PROBLEM TO SOLVE
Your task is to copy every line of the entries that holds the word "процессов".

EXCERPTED DATA
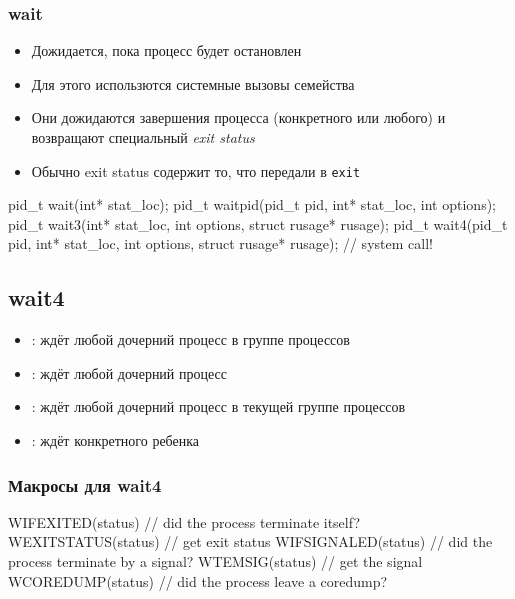   \subsubsection{wait}
    \begin{itemize}
      \item Дожидается, пока процесс будет остановлен
      \item Для этого использются системные вызовы семейства 
      \item Они дожидаются завершения процесса (конкретного или любого) и возвращают специальный \textit{exit status}
      \item Обычно exit status содержит то, что передали в \texttt{exit}
    \end{itemize}

\begin{cminted}
pid_t wait(int* stat_loc);
pid_t waitpid(pid_t pid, int* stat_loc, int options);
pid_t wait3(int* stat_loc, int options, struct rusage* rusage);
pid_t wait4(pid_t pid, int* stat_loc, int options,
            struct rusage* rusage);  // system call!
\end{cminted}

  \subsection{wait4}
    \begin{itemize}
      \item {}: ждёт любой дочерний процесс в группе процессов 
      \item {}: ждёт любой дочерний процесс
      \item {}: ждёт любой дочерний процесс в текущей группе процессов
      \item {}: ждёт конкретного ребенка
    \end{itemize}
  
  \subsubsection{Макросы для wait4}
\begin{cminted}
WIFEXITED(status)  // did the process terminate itself?
WEXITSTATUS(status)  // get exit status
WIFSIGNALED(status)  // did the process terminate by a signal?
WTEMSIG(status)  // get the signal
WCOREDUMP(status)  // did the process leave a coredump?
\end{cminted}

EXPECTED OUTPUT
      \item {}: ждёт любой дочерний процесс в группе процессов 
      \item {}: ждёт любой дочерний процесс в текущей группе процессов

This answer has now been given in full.